[Source data]
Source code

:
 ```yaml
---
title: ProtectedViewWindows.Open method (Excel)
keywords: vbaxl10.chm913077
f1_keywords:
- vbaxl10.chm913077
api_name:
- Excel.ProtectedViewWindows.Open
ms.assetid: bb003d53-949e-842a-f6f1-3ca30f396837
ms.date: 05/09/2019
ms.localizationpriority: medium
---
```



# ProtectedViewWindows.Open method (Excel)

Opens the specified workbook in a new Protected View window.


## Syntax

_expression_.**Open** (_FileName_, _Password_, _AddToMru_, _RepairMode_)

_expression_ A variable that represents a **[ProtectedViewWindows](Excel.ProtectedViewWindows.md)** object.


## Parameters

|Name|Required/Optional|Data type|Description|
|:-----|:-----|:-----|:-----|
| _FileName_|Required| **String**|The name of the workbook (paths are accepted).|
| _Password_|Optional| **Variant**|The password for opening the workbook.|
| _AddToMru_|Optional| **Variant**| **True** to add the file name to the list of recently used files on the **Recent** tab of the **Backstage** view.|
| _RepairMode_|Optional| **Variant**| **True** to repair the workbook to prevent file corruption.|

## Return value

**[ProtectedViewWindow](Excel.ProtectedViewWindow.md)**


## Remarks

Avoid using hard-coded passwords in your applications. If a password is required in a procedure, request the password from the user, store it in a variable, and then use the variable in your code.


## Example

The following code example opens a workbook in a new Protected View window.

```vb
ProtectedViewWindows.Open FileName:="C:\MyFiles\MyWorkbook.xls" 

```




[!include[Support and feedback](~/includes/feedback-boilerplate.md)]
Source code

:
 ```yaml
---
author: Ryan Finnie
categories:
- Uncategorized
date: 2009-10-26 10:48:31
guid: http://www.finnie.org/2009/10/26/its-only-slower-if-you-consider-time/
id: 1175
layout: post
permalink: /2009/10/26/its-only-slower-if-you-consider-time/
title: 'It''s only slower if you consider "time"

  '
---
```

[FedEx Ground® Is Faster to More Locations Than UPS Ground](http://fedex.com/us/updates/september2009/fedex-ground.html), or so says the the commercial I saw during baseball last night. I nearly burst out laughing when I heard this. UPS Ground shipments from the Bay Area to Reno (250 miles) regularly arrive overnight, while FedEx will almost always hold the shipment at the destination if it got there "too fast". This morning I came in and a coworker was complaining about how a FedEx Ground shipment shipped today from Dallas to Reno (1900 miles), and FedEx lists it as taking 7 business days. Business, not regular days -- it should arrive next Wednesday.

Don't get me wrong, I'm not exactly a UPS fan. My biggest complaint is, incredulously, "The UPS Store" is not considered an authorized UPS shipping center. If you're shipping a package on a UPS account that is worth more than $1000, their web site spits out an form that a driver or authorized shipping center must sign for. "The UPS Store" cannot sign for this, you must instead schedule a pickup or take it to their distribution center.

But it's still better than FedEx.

### Aim of the exercise
Scan the data above for the word "Optional" and report every line where it is found.

### Solution to this exercise
|Name|Required/Optional|Data type|Description|
| _Password_|Optional| **Variant**|The password for opening the workbook.|
| _AddToMru_|Optional| **Variant**| **True** to add the file name to the list of recently used files on the **Recent** tab of the **Backstage** view.|
| _RepairMode_|Optional| **Variant**| **True** to repair the workbook to prevent file corruption.|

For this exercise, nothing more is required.